Exercise directions >> Everything in the listing below should be repeated verbatim, apart from the pictures.
::::
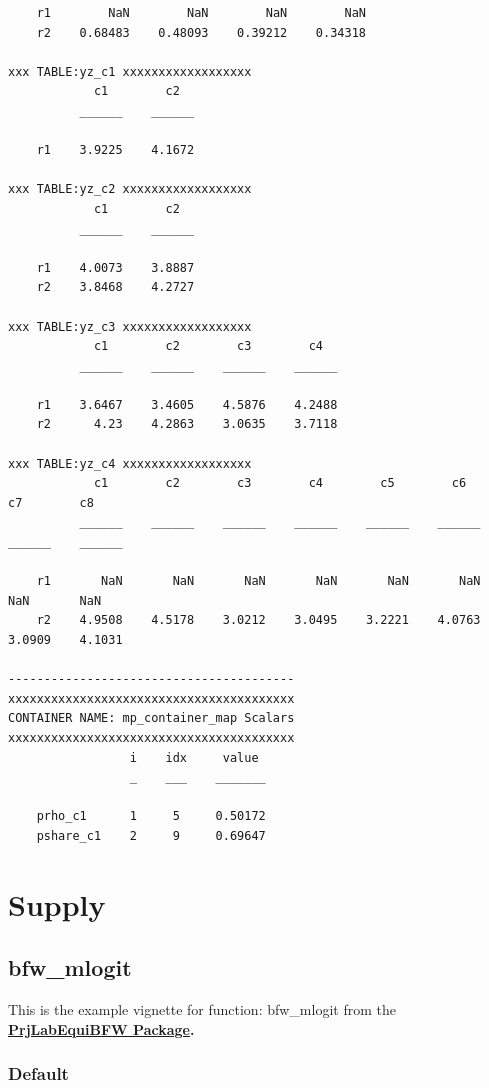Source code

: \documentclass[
]{book}
\begin{document}
\begin{verbatim}
    r1        NaN        NaN        NaN        NaN
    r2    0.68483    0.48093    0.39212    0.34318

xxx TABLE:yz_c1 xxxxxxxxxxxxxxxxxx
            c1        c2  
          ______    ______

    r1    3.9225    4.1672

xxx TABLE:yz_c2 xxxxxxxxxxxxxxxxxx
            c1        c2  
          ______    ______

    r1    4.0073    3.8887
    r2    3.8468    4.2727

xxx TABLE:yz_c3 xxxxxxxxxxxxxxxxxx
            c1        c2        c3        c4  
          ______    ______    ______    ______

    r1    3.6467    3.4605    4.5876    4.2488
    r2      4.23    4.2863    3.0635    3.7118

xxx TABLE:yz_c4 xxxxxxxxxxxxxxxxxx
            c1        c2        c3        c4        c5        c6        c7        c8  
          ______    ______    ______    ______    ______    ______    ______    ______

    r1       NaN       NaN       NaN       NaN       NaN       NaN       NaN       NaN
    r2    4.9508    4.5178    3.0212    3.0495    3.2221    4.0763    3.0909    4.1031

----------------------------------------
xxxxxxxxxxxxxxxxxxxxxxxxxxxxxxxxxxxxxxxx
CONTAINER NAME: mp_container_map Scalars
xxxxxxxxxxxxxxxxxxxxxxxxxxxxxxxxxxxxxxxx
                 i    idx     value 
                 _    ___    _______

    prho_c1      1     5     0.50172
    pshare_c1    2     9     0.69647
\end{verbatim}

\hypertarget{supply}{%
\chapter{Supply}\label{supply}}

\hypertarget{bfw_mlogit}{%
\section{bfw\_mlogit}\label{bfw_mlogit}}

This is the example vignette for function: bfw\_mlogit from the
\href{https://fanwangecon.github.io/PrjLabEquiBFW/}{\textbf{PrjLabEquiBFW
Package}}\textbf{.}

\hypertarget{default}{%
\subsection{Default}\label{default}}
\end{document}
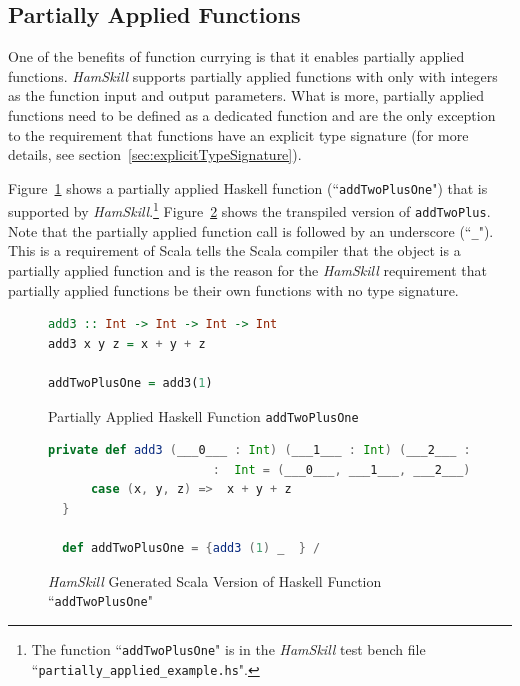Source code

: \documentclass{report}
\begin{document}
\subsection{Partially Applied Functions}\label{sec:partiallyAppliedFunctions}

One of the benefits of function currying is that it enables partially applied functions.  \textit{HamSkill} supports partially applied functions with only with integers as the function input and output parameters.  What is more, partially applied functions need to be defined as a dedicated function and are the only exception to the requirement that functions have an explicit type signature (for more details, see section~\ref{sec:explicitTypeSignature}).  

Figure~\ref{fig:haskellFunctionAddTwoPlusOne} shows a partially applied Haskell function (``\texttt{addTwoPlusOne}") that is supported by \textit{HamSkill}.\footnote{The function ``\texttt{addTwoPlusOne}" is in the \textit{HamSkill} test bench file ``\texttt{partially\_applied\_example.hs}".}  Figure~\ref{fig:scalaFunctionAddTwoPlusOne} shows the transpiled version of \texttt{addTwoPlus}.  Note that the partially applied function call is followed by an underscore (``\texttt{\_}").  This is a requirement of Scala tells the Scala compiler that the object is a partially applied function and is the reason for the \textit{HamSkill} requirement that partially applied functions be their own functions with no type signature.

\begin{figure}[H]
\begin{mdframed}
\begin{lstlisting}[language=Haskell]
add3 :: Int -> Int -> Int -> Int
add3 x y z = x + y + z

addTwoPlusOne = add3(1)
\end{lstlisting}
\end{mdframed}
\caption{Partially Applied Haskell Function \texttt{addTwoPlusOne}}\label{fig:haskellFunctionAddTwoPlusOne}
\end{figure}

\begin{figure}[H]
\begin{mdframed}
\begin{lstlisting}[language=Scala, basicstyle=\scriptsize]
  private def add3 (___0___ : Int) (___1___ : Int) (___2___ : Int) 
                       :  Int = (___0___, ___1___, ___2___) match {
      case (x, y, z) =>  x + y + z
  } 

  def addTwoPlusOne = {add3 (1) _  } /
\end{lstlisting}
\end{mdframed}
\caption{\textit{HamSkill} Generated Scala Version of Haskell Function ``\texttt{addTwoPlusOne}"}\label{fig:scalaFunctionAddTwoPlusOne}
\end{figure}
\end{document}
::::
Task response >>
Source code

: \documentclass[
]{book}
\begin{document}
\begin{verbatim}
    r1        NaN        NaN        NaN        NaN
    r2    0.68483    0.48093    0.39212    0.34318

xxx TABLE:yz_c1 xxxxxxxxxxxxxxxxxx
            c1        c2  
          ______    ______

    r1    3.9225    4.1672

xxx TABLE:yz_c2 xxxxxxxxxxxxxxxxxx
            c1        c2  
          ______    ______

    r1    4.0073    3.8887
    r2    3.8468    4.2727

xxx TABLE:yz_c3 xxxxxxxxxxxxxxxxxx
            c1        c2        c3        c4  
          ______    ______    ______    ______

    r1    3.6467    3.4605    4.5876    4.2488
    r2      4.23    4.2863    3.0635    3.7118

xxx TABLE:yz_c4 xxxxxxxxxxxxxxxxxx
            c1        c2        c3        c4        c5        c6        c7        c8  
          ______    ______    ______    ______    ______    ______    ______    ______

    r1       NaN       NaN       NaN       NaN       NaN       NaN       NaN       NaN
    r2    4.9508    4.5178    3.0212    3.0495    3.2221    4.0763    3.0909    4.1031

----------------------------------------
xxxxxxxxxxxxxxxxxxxxxxxxxxxxxxxxxxxxxxxx
CONTAINER NAME: mp_container_map Scalars
xxxxxxxxxxxxxxxxxxxxxxxxxxxxxxxxxxxxxxxx
                 i    idx     value 
                 _    ___    _______

    prho_c1      1     5     0.50172
    pshare_c1    2     9     0.69647
\end{verbatim}

\hypertarget{supply}{%
\chapter{Supply}\label{supply}}

\hypertarget{bfw_mlogit}{%
\section{bfw\_mlogit}\label{bfw_mlogit}}

This is the example vignette for function: bfw\_mlogit from the
\href{https://fanwangecon.github.io/PrjLabEquiBFW/}{\textbf{PrjLabEquiBFW
Package}}\textbf{.}

\hypertarget{default}{%
\subsection{Default}\label{default}}
\end{document}
Source code

: \documentclass{report}
\begin{document}
\subsection{Partially Applied Functions}\label{sec:partiallyAppliedFunctions}

One of the benefits of function currying is that it enables partially applied functions.  \textit{HamSkill} supports partially applied functions with only with integers as the function input and output parameters.  What is more, partially applied functions need to be defined as a dedicated function and are the only exception to the requirement that functions have an explicit type signature (for more details, see section~\ref{sec:explicitTypeSignature}).  

Figure~\ref{fig:haskellFunctionAddTwoPlusOne} shows a partially applied Haskell function (``\texttt{addTwoPlusOne}") that is supported by \textit{HamSkill}.\footnote{The function ``\texttt{addTwoPlusOne}" is in the \textit{HamSkill} test bench file ``\texttt{partially\_applied\_example.hs}".}  Figure~\ref{fig:scalaFunctionAddTwoPlusOne} shows the transpiled version of \texttt{addTwoPlus}.  Note that the partially applied function call is followed by an underscore (``\texttt{\_}").  This is a requirement of Scala tells the Scala compiler that the object is a partially applied function and is the reason for the \textit{HamSkill} requirement that partially applied functions be their own functions with no type signature.

\begin{figure}[H]
\begin{mdframed}
\begin{lstlisting}[language=Haskell]
add3 :: Int -> Int -> Int -> Int
add3 x y z = x + y + z

addTwoPlusOne = add3(1)
\end{lstlisting}
\end{mdframed}
\caption{Partially Applied Haskell Function \texttt{addTwoPlusOne}}\label{fig:haskellFunctionAddTwoPlusOne}
\end{figure}

\begin{figure}[H]
\begin{mdframed}
\begin{lstlisting}[language=Scala, basicstyle=\scriptsize]
  private def add3 (___0___ : Int) (___1___ : Int) (___2___ : Int) 
                       :  Int = (___0___, ___1___, ___2___) match {
      case (x, y, z) =>  x + y + z
  } 

  def addTwoPlusOne = {add3 (1) _  } /
\end{lstlisting}
\end{mdframed}
\caption{\textit{HamSkill} Generated Scala Version of Haskell Function ``\texttt{addTwoPlusOne}"}\label{fig:scalaFunctionAddTwoPlusOne}
\end{figure}
\end{document}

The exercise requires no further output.